Even well fed Andean bears creatively try to get the goodies

Bears are often labelled intelligent animals, although there have not been many studies to evaluate their cognitive abilities and there are different aspects to what we generally call intelligence. One assessment of intelligence is whether, or how, animals solve new challenges. Some species of animals are really good at this and sometimes they even use tools.

Several years ago, I discovered an interesting report from 1974 about a young Andean bear female at Zoo Basel (Switzerland) using a stick to obtain food from trees growing alongside her habitat. I was skeptical until the photos convinced me that she was using a tool! A few reports of other bears under human care describe them also using tools, such as polar bears throwing objects, or brown bears using tools to obtain food in controlled experiments.

However, perhaps because it’s hard to often observe wild bears, I’ve only found one report of a wild bear using a tool - a wild brown bear on the coast of SE Alaska used a barnacle-encrusted rock to groom itself.

We don’t know whether wild Andean bears can or will use tools to obtain food. To do so they have been documented traveling long distances, climbing steep slopes, and expending a lot of time and energy processing foods. Sometimes those foraging activities create problems for their conservation, such as when bears harvest someone’s corn or hunt someone’s cow. In those and other foraging activities, the bears possess the physical abilities, structures, and behaviors needed to obtain food.

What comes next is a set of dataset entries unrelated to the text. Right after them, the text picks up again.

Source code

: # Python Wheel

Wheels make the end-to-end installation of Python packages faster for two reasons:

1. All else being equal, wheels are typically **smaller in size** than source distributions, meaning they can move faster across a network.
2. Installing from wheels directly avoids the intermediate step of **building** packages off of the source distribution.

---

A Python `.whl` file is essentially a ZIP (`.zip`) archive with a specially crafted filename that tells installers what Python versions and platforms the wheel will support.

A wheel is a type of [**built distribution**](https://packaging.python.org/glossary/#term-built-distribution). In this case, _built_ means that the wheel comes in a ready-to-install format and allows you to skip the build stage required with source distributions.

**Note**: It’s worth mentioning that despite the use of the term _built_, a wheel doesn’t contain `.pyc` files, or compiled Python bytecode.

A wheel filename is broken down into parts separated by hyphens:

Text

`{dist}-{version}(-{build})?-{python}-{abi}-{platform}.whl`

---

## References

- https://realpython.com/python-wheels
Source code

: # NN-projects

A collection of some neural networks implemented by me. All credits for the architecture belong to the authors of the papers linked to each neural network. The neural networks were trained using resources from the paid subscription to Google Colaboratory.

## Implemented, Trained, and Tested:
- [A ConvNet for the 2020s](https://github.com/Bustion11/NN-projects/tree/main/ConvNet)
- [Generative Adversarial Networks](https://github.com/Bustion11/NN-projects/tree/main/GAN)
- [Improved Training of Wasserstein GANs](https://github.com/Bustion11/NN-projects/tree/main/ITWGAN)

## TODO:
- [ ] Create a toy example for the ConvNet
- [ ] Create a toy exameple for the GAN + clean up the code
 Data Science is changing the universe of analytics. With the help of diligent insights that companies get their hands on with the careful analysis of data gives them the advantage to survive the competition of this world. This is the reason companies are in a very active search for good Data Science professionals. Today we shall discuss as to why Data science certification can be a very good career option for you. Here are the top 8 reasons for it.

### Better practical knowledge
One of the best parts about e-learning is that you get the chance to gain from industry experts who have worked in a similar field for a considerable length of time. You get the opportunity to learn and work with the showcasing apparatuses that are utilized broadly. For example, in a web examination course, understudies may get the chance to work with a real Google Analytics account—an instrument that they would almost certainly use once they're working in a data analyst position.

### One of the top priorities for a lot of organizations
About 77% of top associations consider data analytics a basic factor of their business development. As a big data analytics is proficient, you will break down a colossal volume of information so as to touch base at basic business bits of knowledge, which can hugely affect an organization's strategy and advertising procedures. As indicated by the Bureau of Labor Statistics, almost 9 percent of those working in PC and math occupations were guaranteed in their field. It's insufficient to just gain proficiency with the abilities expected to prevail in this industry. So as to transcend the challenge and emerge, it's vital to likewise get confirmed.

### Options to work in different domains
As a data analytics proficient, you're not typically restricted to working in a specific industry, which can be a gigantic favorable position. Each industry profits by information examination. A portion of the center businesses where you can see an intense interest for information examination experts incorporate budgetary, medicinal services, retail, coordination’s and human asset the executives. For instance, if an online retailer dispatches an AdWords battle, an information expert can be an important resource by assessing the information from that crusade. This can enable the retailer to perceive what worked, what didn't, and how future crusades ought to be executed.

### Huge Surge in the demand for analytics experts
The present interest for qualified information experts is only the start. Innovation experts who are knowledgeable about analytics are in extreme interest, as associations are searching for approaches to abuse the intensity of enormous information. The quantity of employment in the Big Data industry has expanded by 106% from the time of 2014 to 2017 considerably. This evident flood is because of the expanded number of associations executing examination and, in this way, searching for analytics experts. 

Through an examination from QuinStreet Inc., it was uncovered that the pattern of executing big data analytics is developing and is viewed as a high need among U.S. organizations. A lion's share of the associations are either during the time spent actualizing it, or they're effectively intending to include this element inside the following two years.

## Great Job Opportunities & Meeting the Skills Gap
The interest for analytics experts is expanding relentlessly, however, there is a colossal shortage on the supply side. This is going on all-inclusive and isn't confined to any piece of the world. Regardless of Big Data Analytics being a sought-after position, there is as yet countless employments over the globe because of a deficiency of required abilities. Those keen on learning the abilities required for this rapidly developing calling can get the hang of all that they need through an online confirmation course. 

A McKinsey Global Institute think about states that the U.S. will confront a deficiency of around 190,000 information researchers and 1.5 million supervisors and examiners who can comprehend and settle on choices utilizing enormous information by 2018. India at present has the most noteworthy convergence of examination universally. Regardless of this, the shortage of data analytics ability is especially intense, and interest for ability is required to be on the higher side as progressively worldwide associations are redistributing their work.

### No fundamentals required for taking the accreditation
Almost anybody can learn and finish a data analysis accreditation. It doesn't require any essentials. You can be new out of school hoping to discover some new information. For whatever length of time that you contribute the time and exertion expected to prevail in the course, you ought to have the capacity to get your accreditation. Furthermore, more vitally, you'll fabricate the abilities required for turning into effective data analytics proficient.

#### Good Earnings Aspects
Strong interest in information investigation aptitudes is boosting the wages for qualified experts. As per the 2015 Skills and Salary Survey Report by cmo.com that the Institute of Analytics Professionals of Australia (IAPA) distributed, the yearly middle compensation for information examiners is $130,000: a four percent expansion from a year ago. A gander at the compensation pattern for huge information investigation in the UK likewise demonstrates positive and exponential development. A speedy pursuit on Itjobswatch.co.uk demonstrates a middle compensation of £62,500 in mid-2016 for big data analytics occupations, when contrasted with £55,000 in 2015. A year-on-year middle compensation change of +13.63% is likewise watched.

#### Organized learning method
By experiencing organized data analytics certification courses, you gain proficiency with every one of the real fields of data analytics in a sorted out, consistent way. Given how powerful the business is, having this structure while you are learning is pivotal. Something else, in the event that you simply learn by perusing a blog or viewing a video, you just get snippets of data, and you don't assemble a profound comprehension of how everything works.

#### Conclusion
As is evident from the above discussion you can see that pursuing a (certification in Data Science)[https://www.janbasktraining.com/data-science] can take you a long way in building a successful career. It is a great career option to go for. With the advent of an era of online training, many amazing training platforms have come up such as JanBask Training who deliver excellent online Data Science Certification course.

Therefore, it’s hard to imagine how manipulating a stick or another simple tool would be useful to them. They do, however, frequently investigate and manipulate new objects in their environment, such as the trail cameras we use to study them.

Since reading about the stick-swinging Swiss bear, I have been fortunate to see tools being used by both of the adult Andean bears that now live in the San Diego Zoo. When I saw these bears in action, I had to stop and stare even though I frequently observe them.

Fortunately, I was able to use my phone to record videos of the male bear, Turbo, using a hard surface to try and access the marrow inside a beef bone, and the female bear, Alba, using a stick to try and dislodge some overhanging leaves. Although Alba stood on top of a wooden climbing structure when she swung her stick, she looked a lot like the 1974 photos from Zoo Basel!